### PROMPT
All that is needed is every line of the listing below that has "textwidth".

### DATA
+ + + +

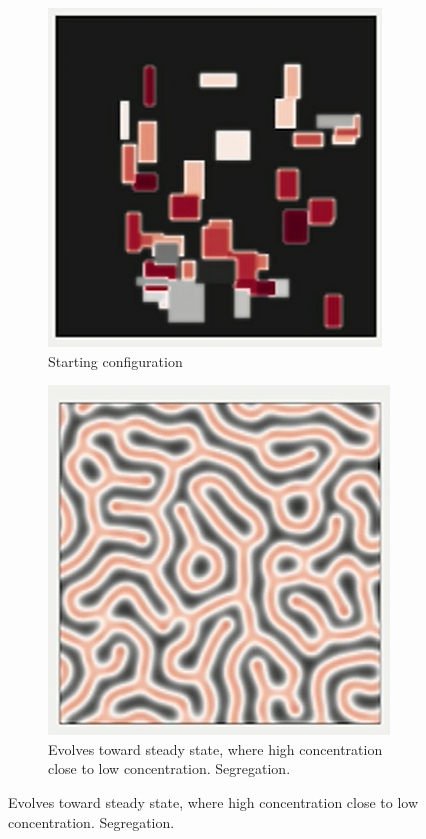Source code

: \documentclass[]{article}
\begin{document}
\begin{figure}[H]
	\caption{Grey Scott Reaction}
	
	\begin{subfigure}[b]{0.45\textwidth}
		\centering
		\caption{Starting configuration}
		\includegraphics[width=\textwidth]{GreyScottInitial}
	\end{subfigure}
	\begin{subfigure}[b]{0.45\textwidth}
		\centering
		\caption{Evolves toward steady state,  where high concentration close to low concentration. Segregation.}
		\includegraphics[width=\textwidth]{GreyScottFinal}
	\end{subfigure}
\end{figure}
\end{document}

+ + + +

### WRITTEN SOLUTION
	\begin{subfigure}[b]{0.45\textwidth}
		\includegraphics[width=\textwidth]{GreyScottInitial}
	\begin{subfigure}[b]{0.45\textwidth}
		\includegraphics[width=\textwidth]{GreyScottFinal}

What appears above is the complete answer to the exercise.